* The problem
Look through the listing underneath for "communication", and copy every line that has it.

- - -

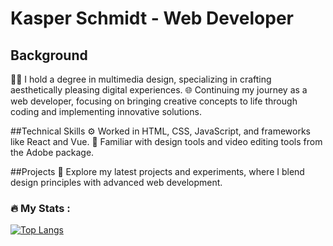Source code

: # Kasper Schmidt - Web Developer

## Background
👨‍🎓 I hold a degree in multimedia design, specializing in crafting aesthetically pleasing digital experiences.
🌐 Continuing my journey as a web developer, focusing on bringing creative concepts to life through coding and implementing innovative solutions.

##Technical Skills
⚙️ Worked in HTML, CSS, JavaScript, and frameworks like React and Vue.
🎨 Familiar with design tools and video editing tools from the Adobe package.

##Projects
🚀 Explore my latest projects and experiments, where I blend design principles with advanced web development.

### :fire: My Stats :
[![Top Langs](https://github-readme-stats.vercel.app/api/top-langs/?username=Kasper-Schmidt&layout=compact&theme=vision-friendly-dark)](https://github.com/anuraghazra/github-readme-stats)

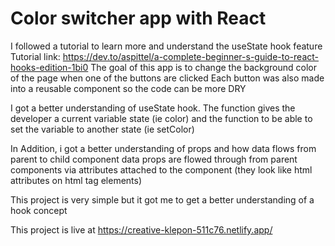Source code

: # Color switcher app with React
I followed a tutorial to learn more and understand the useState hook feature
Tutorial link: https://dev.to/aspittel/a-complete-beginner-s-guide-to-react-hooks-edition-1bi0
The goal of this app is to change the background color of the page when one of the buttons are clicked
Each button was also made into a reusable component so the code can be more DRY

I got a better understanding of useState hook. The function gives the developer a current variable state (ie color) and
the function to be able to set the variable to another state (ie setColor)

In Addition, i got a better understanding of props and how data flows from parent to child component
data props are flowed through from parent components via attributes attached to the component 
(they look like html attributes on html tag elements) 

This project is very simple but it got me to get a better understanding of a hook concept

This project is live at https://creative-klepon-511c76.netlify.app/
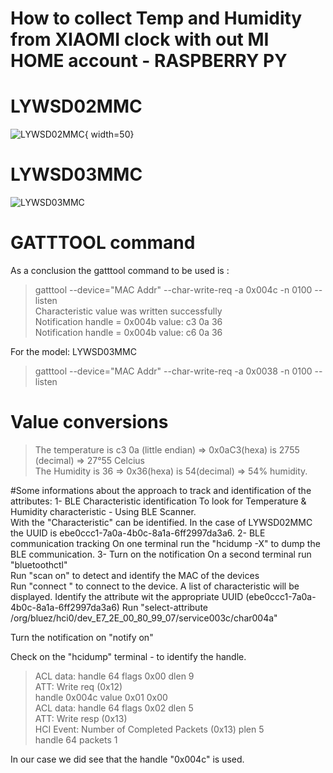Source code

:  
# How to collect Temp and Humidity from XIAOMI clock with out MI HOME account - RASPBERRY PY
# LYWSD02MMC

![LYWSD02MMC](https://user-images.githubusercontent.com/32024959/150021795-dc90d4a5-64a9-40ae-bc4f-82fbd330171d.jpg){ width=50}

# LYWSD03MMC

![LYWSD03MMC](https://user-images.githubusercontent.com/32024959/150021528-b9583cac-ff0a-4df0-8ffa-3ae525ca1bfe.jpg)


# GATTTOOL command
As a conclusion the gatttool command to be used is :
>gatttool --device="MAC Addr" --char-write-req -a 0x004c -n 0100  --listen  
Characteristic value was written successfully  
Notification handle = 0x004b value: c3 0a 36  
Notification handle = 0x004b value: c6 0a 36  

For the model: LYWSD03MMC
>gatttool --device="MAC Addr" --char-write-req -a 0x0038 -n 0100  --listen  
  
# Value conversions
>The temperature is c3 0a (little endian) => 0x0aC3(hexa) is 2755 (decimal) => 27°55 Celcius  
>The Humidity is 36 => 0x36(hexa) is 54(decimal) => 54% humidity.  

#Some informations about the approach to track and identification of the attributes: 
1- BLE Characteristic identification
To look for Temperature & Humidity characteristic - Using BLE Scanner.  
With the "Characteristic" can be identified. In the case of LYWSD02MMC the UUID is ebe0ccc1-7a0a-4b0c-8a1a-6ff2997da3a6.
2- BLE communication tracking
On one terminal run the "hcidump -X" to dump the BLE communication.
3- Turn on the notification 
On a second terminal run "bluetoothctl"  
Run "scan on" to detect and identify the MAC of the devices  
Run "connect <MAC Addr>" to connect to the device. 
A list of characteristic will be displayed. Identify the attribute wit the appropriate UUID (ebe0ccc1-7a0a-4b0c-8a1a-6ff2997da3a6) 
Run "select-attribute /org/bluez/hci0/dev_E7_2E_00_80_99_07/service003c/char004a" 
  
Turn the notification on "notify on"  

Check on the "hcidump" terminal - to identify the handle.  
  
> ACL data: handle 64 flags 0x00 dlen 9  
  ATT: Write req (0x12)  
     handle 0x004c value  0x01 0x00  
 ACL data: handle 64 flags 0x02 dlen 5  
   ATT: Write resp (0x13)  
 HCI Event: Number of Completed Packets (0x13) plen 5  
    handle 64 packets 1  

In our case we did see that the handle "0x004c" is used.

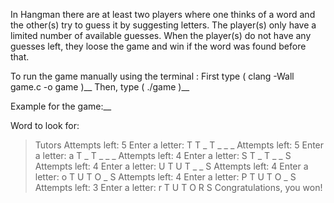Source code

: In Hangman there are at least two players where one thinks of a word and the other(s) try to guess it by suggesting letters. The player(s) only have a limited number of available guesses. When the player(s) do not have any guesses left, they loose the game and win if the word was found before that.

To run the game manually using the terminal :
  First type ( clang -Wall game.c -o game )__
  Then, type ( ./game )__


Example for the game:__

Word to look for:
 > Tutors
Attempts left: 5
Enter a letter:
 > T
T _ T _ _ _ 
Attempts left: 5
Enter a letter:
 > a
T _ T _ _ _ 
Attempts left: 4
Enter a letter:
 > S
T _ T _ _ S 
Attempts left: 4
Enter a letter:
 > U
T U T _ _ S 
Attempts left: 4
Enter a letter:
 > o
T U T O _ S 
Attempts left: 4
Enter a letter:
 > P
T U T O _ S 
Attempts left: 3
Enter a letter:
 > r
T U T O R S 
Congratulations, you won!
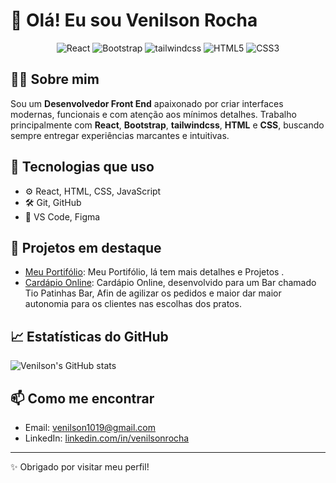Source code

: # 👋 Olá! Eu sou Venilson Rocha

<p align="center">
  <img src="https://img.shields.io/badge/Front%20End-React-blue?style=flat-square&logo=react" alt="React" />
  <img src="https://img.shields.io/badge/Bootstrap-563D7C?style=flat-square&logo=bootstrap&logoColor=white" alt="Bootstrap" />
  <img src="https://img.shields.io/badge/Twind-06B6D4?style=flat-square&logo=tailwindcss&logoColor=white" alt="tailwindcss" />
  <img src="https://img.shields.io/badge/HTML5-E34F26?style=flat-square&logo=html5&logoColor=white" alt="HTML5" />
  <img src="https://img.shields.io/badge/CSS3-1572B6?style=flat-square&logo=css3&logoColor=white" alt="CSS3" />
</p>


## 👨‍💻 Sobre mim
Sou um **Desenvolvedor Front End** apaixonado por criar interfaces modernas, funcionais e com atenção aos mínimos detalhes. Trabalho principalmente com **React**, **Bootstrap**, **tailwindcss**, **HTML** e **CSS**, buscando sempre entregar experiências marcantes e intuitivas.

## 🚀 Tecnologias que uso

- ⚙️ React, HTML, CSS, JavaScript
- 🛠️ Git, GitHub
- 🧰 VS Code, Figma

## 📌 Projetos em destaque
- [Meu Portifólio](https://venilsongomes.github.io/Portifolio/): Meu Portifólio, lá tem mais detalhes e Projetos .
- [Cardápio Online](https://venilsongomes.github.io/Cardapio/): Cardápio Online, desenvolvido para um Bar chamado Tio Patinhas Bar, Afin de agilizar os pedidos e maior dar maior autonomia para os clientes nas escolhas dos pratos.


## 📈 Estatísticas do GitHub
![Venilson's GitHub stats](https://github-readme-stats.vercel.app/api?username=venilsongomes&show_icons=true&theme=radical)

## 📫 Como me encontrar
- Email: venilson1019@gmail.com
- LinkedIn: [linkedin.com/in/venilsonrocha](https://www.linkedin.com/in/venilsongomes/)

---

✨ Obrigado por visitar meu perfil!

- - -

* Response
2- BLE communication tracking
On one terminal run the "hcidump -X" to dump the BLE communication.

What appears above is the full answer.